WHAT THE EXERCISE ASKS:
When the line with "de codage. |" is reached, include it and stop; before that, copy each line of the listing exactly from the first.

AVAILABLE DATA:
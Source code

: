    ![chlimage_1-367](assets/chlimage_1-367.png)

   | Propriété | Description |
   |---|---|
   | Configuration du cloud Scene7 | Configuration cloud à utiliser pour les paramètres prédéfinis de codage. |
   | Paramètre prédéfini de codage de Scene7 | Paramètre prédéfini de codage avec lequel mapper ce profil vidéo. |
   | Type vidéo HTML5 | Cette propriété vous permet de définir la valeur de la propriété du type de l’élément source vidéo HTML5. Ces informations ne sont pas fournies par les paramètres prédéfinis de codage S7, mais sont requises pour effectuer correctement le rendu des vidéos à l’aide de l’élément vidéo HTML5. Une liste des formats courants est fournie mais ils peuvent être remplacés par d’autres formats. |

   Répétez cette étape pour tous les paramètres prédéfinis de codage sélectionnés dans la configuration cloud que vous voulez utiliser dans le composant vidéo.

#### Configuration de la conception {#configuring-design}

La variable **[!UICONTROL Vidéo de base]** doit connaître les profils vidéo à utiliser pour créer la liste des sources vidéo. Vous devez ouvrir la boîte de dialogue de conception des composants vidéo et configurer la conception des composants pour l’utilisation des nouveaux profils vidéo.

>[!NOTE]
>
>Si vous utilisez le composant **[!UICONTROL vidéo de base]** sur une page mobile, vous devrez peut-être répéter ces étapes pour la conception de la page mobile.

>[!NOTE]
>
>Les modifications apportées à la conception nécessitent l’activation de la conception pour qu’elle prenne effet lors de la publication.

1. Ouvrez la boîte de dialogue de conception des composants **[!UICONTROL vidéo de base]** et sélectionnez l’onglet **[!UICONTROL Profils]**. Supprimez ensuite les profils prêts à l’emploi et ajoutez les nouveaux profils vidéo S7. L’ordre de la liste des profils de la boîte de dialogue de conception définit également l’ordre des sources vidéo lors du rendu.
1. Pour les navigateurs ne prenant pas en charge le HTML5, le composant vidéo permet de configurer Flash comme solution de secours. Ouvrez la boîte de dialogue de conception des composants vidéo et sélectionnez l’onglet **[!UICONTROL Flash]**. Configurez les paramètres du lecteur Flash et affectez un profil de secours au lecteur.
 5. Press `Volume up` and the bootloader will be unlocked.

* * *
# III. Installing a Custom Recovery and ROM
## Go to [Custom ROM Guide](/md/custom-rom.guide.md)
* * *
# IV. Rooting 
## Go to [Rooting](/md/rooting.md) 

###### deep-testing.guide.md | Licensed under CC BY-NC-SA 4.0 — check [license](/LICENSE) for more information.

SOLUTION TO THIS EXERCISE:
Source code

:    ![chlimage_1-367](assets/chlimage_1-367.png)

   | Propriété | Description |
   |---|---|
   | Configuration du cloud Scene7 | Configuration cloud à utiliser pour les paramètres prédéfinis de codage. |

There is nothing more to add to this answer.